Large language models (LLMs) are increasingly recognized for their potential in clinical consultation tasks. However, most medical evaluations remain static, single-turn, or narrowly outcome-based, which limits their ability to reflect the sequential, uncertain, and interactive nature of real-world care. To address this, we propose AIPatient Arena, an EHR-grounded evaluation framework for assessing the clinical utility of LLMs across eight dimensions of clinical competence.
This framework integrates EHR data into patient-specific knowledge graphs, enabling multi-turn physician-patient interactions. We applied AIPatient Arena on a primary cohort of 437 patients and two out-of-distribution validation cohorts of 119 and 67 patients. Our findings show that LLMs performed well in medical interview questioning skills (QS; mean scores, 4.43-4.99/5), ethical and professional conduct (ET; 4.38-4.93/5), and clarity and transparency of clinical explanations (EX; 3.80-4.72/5).
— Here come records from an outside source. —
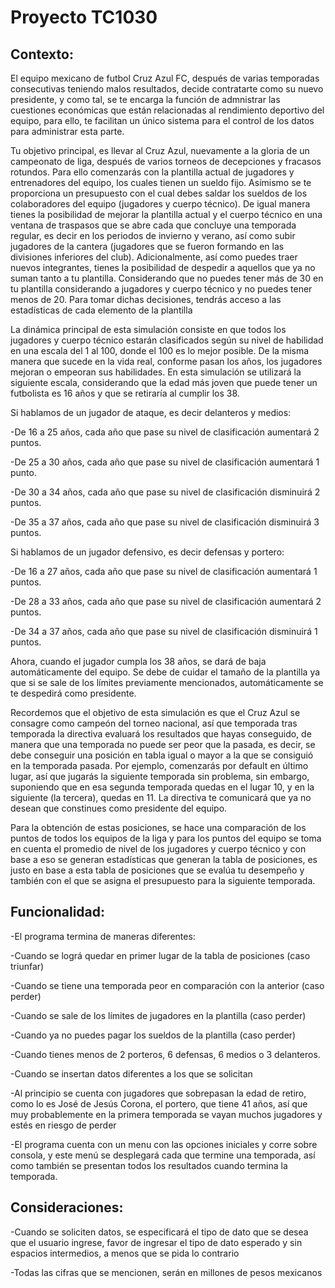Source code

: # Proyecto TC1030
## Contexto:
El equipo mexicano de futbol Cruz Azul FC, después de varias temporadas consecutivas teniendo malos resultados, decide contratarte como su nuevo presidente, y como tal, se te encarga la función de admnistrar las cuestiones económicas que están relacionadas al rendimiento deportivo del equipo, para ello, te facilitan un único sistema para el control de los datos para administrar esta parte. 

Tu objetivo principal, es llevar al Cruz Azul, nuevamente a la gloria de un campeonato de liga, después de varios torneos de decepciones y fracasos rotundos. Para ello comenzarás con la plantilla actual de jugadores y entrenadores del equipo, los cuales tienen un sueldo fijo. Asímismo se te proporciona un presupuesto con el cual debes saldar los sueldos de los colaboradores del equipo (jugadores y cuerpo técnico). De igual manera tienes la posibilidad de mejorar la plantilla actual y el cuerpo técnico en una ventana de traspasos que se abre cada que concluye una temporada regular, es decir en los periodos de invierno y verano, así como subir jugadores de la cantera (jugadores que se fueron formando en las divisiones inferiores del club). Adicionalmente, así como puedes traer nuevos integrantes, tienes la posibilidad de despedir a aquellos que ya no suman tanto a tu plantilla. Considerando que no puedes tener más de 30 en tu plantilla considerando a jugadores y cuerpo técnico y no puedes tener menos de 20. Para tomar dichas decisiones, tendrás acceso a las estadísticas de cada elemento de la plantilla

La dinámica principal de esta simulación consiste en que todos los jugadores y cuerpo técnico estarán clasificados según su nivel de habilidad en una escala del 1 al 100, donde el 100 es lo mejor posible. De la misma manera que sucede en la vida real, conforme pasan los años, los jugadores mejoran o empeoran sus habilidades. En esta simulación se utilizará la siguiente escala, considerando que la edad más joven que puede tener un futbolista es 16 años y que se retiraría al cumplir los 38.

Si hablamos de un jugador de ataque, es decir delanteros y medios:

-De 16 a 25 años, cada año que pase su nivel de clasificación aumentará 2 puntos.

-De 25 a 30 años, cada año que pase su nivel de clasificación aumentará 1 punto.

-De 30 a 34 años, cada año que pase su nivel de clasificación disminuirá 2 puntos.

-De 35 a 37 años, cada año que pase su nivel de clasificación disminuirá 3 puntos.

Si hablamos de un jugador defensivo, es decir defensas y portero:

-De 16 a 27 años, cada año que pase su nivel de clasificación aumentará 1 puntos.

-De 28 a 33 años, cada año que pase su nivel de clasificación aumentará 2 puntos.

-De 34 a 37 años, cada año que pase su nivel de clasificación disminuirá 1 puntos.

Ahora, cuando el jugador cumpla los 38 años, se dará de baja automáticamente del equipo. Se debe de cuidar el tamaño de la plantilla ya que si se sale de los límites previamente mencionados, automáticamente se te despedirá como presidente.

Recordemos que el objetivo de esta simulación es que el Cruz Azul se consagre como campeón del torneo nacional, así que temporada tras temporada la directiva evaluará los resultados que hayas conseguido, de manera que una temporada no puede ser peor que la pasada, es decir, se debe conseguir una posición en tabla igual o mayor a la que se consiguió en la temporada pasada. Por ejemplo, comenzarás por default en último lugar, así que jugarás la siguiente temporada sin problema, sin embargo, suponiendo que en esa segunda temporada quedas en el lugar 10, y en la siguiente (la tercera), quedas en 11. La directiva te comunicará que ya no desean que constinues como presidente del equipo.

Para la obtención de estas posiciones, se hace una comparación de los puntos de todos los equipos de la liga y para los puntos del equipo se toma en cuenta el promedio de nivel de los jugadores y cuerpo técnico y con base a eso se generan estadísticas que generan la tabla de posiciones, es justo en base a esta tabla de posiciones que se evalúa tu desempeño y también con el que se asigna el presupuesto para la siguiente temporada.

## Funcionalidad:
-El programa termina de maneras diferentes:
  
  -Cuando se lográ quedar en primer lugar de la tabla de posiciones (caso triunfar)
  
  -Cuando se tiene una temporada peor en comparación con la anterior (caso perder)
  
  -Cuando se sale de los límites de jugadores en la plantilla (caso perder)
  
  -Cuando ya no puedes pagar los sueldos de la plantilla (caso perder)
  
  -Cuando tienes menos de 2 porteros, 6 defensas, 6 medios o 3 delanteros.
  
  -Cuando se insertan datos diferentes a los que se solicitan

-Al principio se cuenta con jugadores que sobrepasan la edad de retiro, como lo es José de Jesús Corona, el portero, que tiene 41 años, así que muy probablemente en la primera temporada se vayan muchos jugadores y estés en riesgo de perder

-El programa cuenta con un menu con las opciones iniciales y corre sobre consola, y este menú se desplegará cada que termine una temporada, así como también se presentan todos los resultados cuando termina la temporada.


## Consideraciones:
-Cuando se soliciten datos, se especificará el tipo de dato que se desea que el usuario ingrese, favor de ingresar el tipo de dato esperado y sin espacios intermedios, a menos que se pida lo contrario

-Todas las cifras que se mencionen, serán en millones de pesos mexicanos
Performance was moderate in information integration (II; 3.19-4.21/5) and medication safety and justification (MS; 3.13-3.78/5), but persistent weaknesses were observed in handling ambiguous patient responses (HR; 2.57-3.32/5), information coverage (IC; 2.08-3.02/5), and diagnostic accuracy and reasoning (Dx; 2.63-3.55/5).
Process-based evaluation revealed recurrent interaction failures, including repetitive questioning, omission of past medical history, and inadequate handling of uncertainty. Richer conversational context improved diagnostic reasoning but yielded limited gains in treatment planning. These findings indicate that final-answer accuracy alone is insufficient for evaluating clinical readiness and highlight the importance of assessing how models gather, interpret, and communicate information throughout a consultation. AIPatient Arena provides an EHR-grounded framework for workflow-oriented pre-deployment evaluation of medical LLMs.
Blogger's Review: The introduction of AIPatient Arena offers a new perspective on the evaluation of LLMs in clinical settings, emphasizing the importance of multi-turn interactions and information processing. Future research should focus more on enhancing model performance in real-world applications to tackle the complexities and uncertainties inherent in healthcare.